Actually the last YaST survey revealed that the only tasks an user does often is software management and in second place, network management. All the rest is done seldom.

The fact that Linux lacks some basic administration tools upstream or integrated in the desktop, which YaST provides right now.

I think the last two ponts are relevant. The real problem is not whether you have all icons in one control panel, but where are those icons. Is software management a basic task or it goes together with virtualization settings? That is the problem. Windows and Apple provide software management and network management in the basic settings. However, I think this is only a problem for those specific YaST modules that are used to often, and both cases have a solution.

In the case of Software Management, PackageKit already offers basic software management integrated with the desktop. I do have an icon “Add/remove software” in my KDE System Settings (KPackageKit provides it). The case of networking is also solved since long time, and most desktop users configure their network in the system tray with knetworkmanager.

Any other configuration that becomes common for a desktop user has to be integrated with the desktop in the basic settings, or even further, in the right context (for example, enabling sharing a folder by right clicking the folder instead of going to the system settings ).

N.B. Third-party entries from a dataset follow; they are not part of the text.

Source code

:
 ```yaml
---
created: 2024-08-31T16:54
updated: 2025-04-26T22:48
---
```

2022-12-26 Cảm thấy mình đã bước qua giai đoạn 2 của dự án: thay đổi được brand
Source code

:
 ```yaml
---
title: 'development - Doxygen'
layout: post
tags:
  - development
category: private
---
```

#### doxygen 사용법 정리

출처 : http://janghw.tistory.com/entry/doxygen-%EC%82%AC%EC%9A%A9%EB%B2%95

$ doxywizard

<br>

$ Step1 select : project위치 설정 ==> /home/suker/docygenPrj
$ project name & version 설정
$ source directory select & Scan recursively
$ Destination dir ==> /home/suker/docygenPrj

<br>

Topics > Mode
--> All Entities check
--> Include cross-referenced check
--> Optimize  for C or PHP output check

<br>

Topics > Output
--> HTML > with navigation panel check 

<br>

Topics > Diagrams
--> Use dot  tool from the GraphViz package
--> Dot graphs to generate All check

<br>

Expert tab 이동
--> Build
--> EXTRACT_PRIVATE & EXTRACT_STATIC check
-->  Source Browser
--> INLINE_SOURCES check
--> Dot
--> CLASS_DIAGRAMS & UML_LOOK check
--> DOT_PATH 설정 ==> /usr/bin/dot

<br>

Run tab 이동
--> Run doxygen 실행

Right now we have some technical limitations. We can’t just put the YaST modules in system settings without doing some changes in that code, and we can’t offer all functionality so it can be integrated in the right context. But we are moving into that direction, and that really does not means we have to go and put 80 new icons and ruin the KDE4 control center concept or reintroduce hard to remember categories.

We will do some experiments about it anyway.

Update 1: As Stano points out, it may make sense to offer access to YaST in the “Computer Administration” category of the System Settings, not module per module, but as one icon. (then launch YaST control center, or embed it). What we can’t do is to embed the modules themselves in the system settings (we did this in the past and was problematic as modules have wizard semantics).